El hombre-mono miró unos instantes al que hablaba sin decir nada.
—Soy Tarzán de los Monos —dijo—. No sé de qué hablas. Sólo sé que vengo en busca del que mató a Gobu, el gran simio, y a Bara, el ciervo, sin mi permiso.
—Ah, bueno —explotó el otro inglés—, déjalo ya, Esteban; si tratas de ser gracioso, no le veo la gracia, y ya está.
En el interior de la tienda, en la que había entrado el cuarto hombre blanco mientras Tarzán observaba el campamento desde la copa del árbol, una mujer, presa del terror, tocó el brazo de su compañero con vigor y señaló hacia la figura alta y semidesnuda del hombre-mono visible a la luz de las grandes fogatas.
—Dios mío, Carl —susurró con voz temblorosa—, mira.
—¿Qué ocurre, Flora? —preguntó su compañero—. Sólo veo a Esteban.
—No es Esteban —susurró la muchacha—. Es lord Greystoke en persona… ¡es Tarzán de los Monos!
—Estás loca, Flora —replicó el hombre—, no puede ser él.
—Pues lo es, estoy segura —insistió ella—. ¿Crees acaso que no lo conozco? ¿No trabajé en su casa de la ciudad durante varios años? ¿No lo vi casi cada día? ¿Supones que no conozco a Tarzán de los Monos?
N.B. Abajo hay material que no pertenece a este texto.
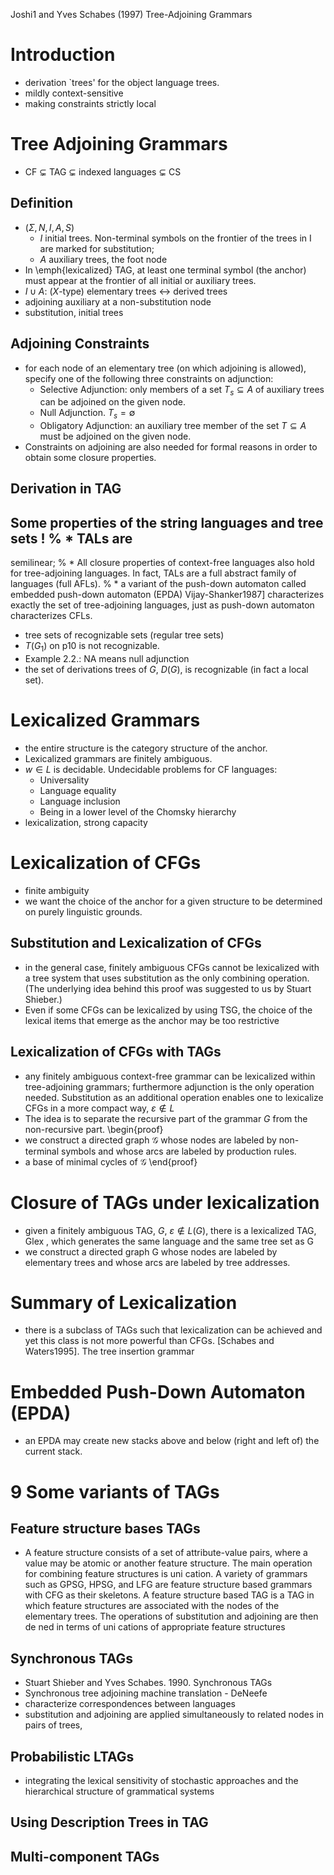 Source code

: Joshi1 and Yves Schabes (1997)
Tree-Adjoining Grammars

# Introduction

* derivation `trees' for the object language trees.
* mildly context-sensitive
* making constraints strictly local

# Tree Adjoining Grammars

* CF $\subsetneq$ TAG $\subsetneq$ indexed languages $\subsetneq$ CS

## Definition

* $(\Sigma,N,I,A,S)$ 
  * $I$ initial trees. Non-terminal symbols on the frontier of the trees in I
    are marked for substitution; 
  * $A$ auxiliary trees, the foot node 
* In \emph{lexicalized} TAG, at least one terminal symbol (the anchor) must
  appear at the frontier of all initial or auxiliary trees.
* $I\cup A$: ($X$-type) elementary trees $\leftrightarrow$ derived trees
* adjoining auxiliary at a non-substitution node
* substitution, initial trees

## Adjoining Constraints

* for each node of an elementary tree (on which adjoining is allowed), specify
  one of the following three constraints on adjunction: 
  * Selective Adjunction: only members of a set $T_s\subseteq A$ of auxiliary
    trees can be adjoined on the given node.
  * Null Adjunction. $T_s=\emptyset$
  * Obligatory Adjunction: an auxiliary tree member of the set $T\subseteq A$
    must be adjoined on the given node.  
* Constraints on adjoining are also needed for formal reasons in order to
  obtain some closure properties.

## Derivation in TAG 

## Some properties of the string languages and tree sets !  %   * TALs are
semilinear; %   * All closure properties of context-free languages also hold
for tree-adjoining languages. In fact, TALs are a full abstract family of
languages (full AFLs).  %   * a variant of the push-down automaton called
embedded push-down automaton (EPDA) Vijay-Shanker1987] characterizes exactly
the set of tree-adjoining languages, just as push-down automaton characterizes
CFLs.
* tree sets of recognizable sets (regular tree sets)
* $T (G_1 )$ on p10 is not recognizable.
* Example 2.2.: NA means null adjunction
* the set of derivations trees of $G$, $D(G)$, is recognizable (in fact a local
  set).

# Lexicalized Grammars

* the entire structure is the category structure of the anchor.
* Lexicalized grammars are finitely ambiguous.
* $w\in L$ is decidable. Undecidable problems for CF languages: 
  *  Universality
  *  Language equality
  *  Language inclusion
  *  Being in a lower level of the Chomsky hierarchy 
* lexicalization, strong capacity

# Lexicalization of CFGs

* finite ambiguity
* we want the choice of the anchor for a given structure to be determined on
  purely linguistic grounds.

## Substitution and Lexicalization of CFGs

* in the general case, finitely ambiguous CFGs cannot be lexicalized with a
  tree system that uses substitution as the only combining operation. (The
  underlying idea behind this proof was suggested to us by Stuart Shieber.)
* Even if some CFGs can be lexicalized by using TSG, the choice of the lexical
  items that emerge as the anchor may be too restrictive

## Lexicalization of CFGs with TAGs

* any finitely ambiguous context-free grammar can be lexicalized within
  tree-adjoining grammars; furthermore adjunction is the only operation needed.
  Substitution as an additional operation enables one to lexicalize CFGs in a
  more compact way, $\varepsilon\notin L$
* The idea is to separate the recursive part of the grammar $G$ from the
  non-recursive part.  \begin{proof}
* we construct a directed graph $\mathcal G$ whose nodes are labeled by
  non-terminal symbols and whose arcs are labeled by production rules.
* a base of minimal cycles of $\mathcal G$ \end{proof}

# Closure of TAGs under lexicalization

* given a finitely ambiguous TAG, $G$, $\varepsilon\notin L(G)$, there is a
  lexicalized TAG, Glex , which generates the same language and the same tree
  set as G
* we construct a directed graph G whose nodes are labeled by elementary trees
  and whose arcs are labeled by tree addresses.

# Summary of Lexicalization

* there is a subclass of TAGs such that lexicalization can be achieved and yet
  this class is not more powerful than CFGs. [Schabes and Waters1995]. The tree
  insertion grammar

# Embedded Push-Down Automaton (EPDA)

* an EPDA may create new stacks above and below (right and left of) the current
  stack.

# 9 Some variants of TAGs

## Feature structure bases TAGs

* A feature structure consists of a set of attribute-value pairs, where a value
  may be atomic or another feature structure. The main operation for combining
  feature structures is uni cation. A variety of grammars such as GPSG, HPSG,
  and LFG are feature structure based grammars with CFG as their skeletons. A
  feature structure based TAG is a TAG in which feature structures are
  associated with the nodes of the elementary trees. The operations of
  substitution and adjoining are then de ned in terms of uni cations of
  appropriate feature structures

## Synchronous TAGs

* Stuart Shieber and Yves Schabes. 1990. Synchronous TAGs
* Synchronous tree adjoining machine translation - DeNeefe
* characterize correspondences between languages
* substitution and adjoining are applied simultaneously to related nodes in
  pairs of trees,

## Probabilistic LTAGs

* integrating the lexical sensitivity of stochastic approaches and the
  hierarchical structure of grammatical systems

## Using Description Trees in TAG 

## Multi-component TAGs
Mira la roja cicatriz que le brilla en la frente; he oído contar la historia de esa cicatriz en más de una ocasión y la he visto enrojecer cuando él se enfurece. Y ahora está roja, y Tarzán de los Monos está furioso.
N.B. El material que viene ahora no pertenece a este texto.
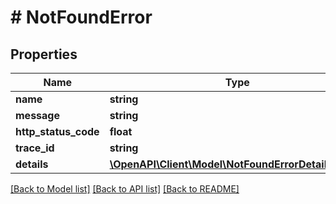 # # NotFoundError

## Properties

| Name                 | Type                                                                                  | Description | Notes      |
| -------------------- | ------------------------------------------------------------------------------------- | ----------- | ---------- |
| **name**             | **string**                                                                            |             |
| **message**          | **string**                                                                            |             |
| **http_status_code** | **float**                                                                             |             |
| **trace_id**         | **string**                                                                            |             |
| **details**          | [**\OpenAPI\Client\Model\NotFoundErrorDetailsInner[]**](NotFoundErrorDetailsInner.md) |             | [optional] |

[[Back to Model list]](../../README.md#models) [[Back to API list]](../../README.md#endpoints) [[Back to README]](../../README.md)
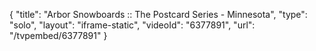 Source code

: {
    "title": "Arbor Snowboards :: The Postcard Series -  Minnesota",
    "type": "solo",
    "layout": "iframe-static",
    "videoId": "6377891",
    "url": "\/tvpembed\/6377891"
}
—Bueno, y si es Tarzán de los Monos, ¿qué puede hacernos?
—No lo conoces —respondió la muchacha—. No adivinas el tremendo poder que tiene aquí; el poder de la vida y la muerte de hombres y bestias. Si él conociera nuestra misión ninguno de nosotros llegaría vivo a la costa. Que ahora mismo esté aquí me hace creer que tal vez ha descubierto nuestro propósito, y si es así, que Dios nos ayude, a menos que… a menos que…
—¿A menos que qué? —preguntó el hombre.
La muchacha calló unos instantes y se quedó pensativa.
—Sólo hay una manera —dijo por fin—. No tenemos que matarle. Sus negros salvajes se enterarían y entonces ningún poder sobre la tierra podría salvarnos. Sin embargo, hay una manera si actuamos deprisa. —Se volvió y hurgó en una de sus bolsas; después entregó al hombre una botellita que contenía un líquido—. Sal y habla con él —dijo—. Hazte amigo suyo. Miéntele. Cuéntale cualquier cosa. Prométele lo que quieras. Pero sé lo bastante amistoso para ofrecerle una taza de café. Él no bebe vino ni nada que contenga alcohol, pero sé que le gusta el café. Se lo servía a menudo en su habitación a última hora de la noche, cuando volvía del teatro o de algún baile. Dale café y entonces sabrás lo que tienes que hacer con esto. —Y señaló la botella que el hombre aún tenía en la mano.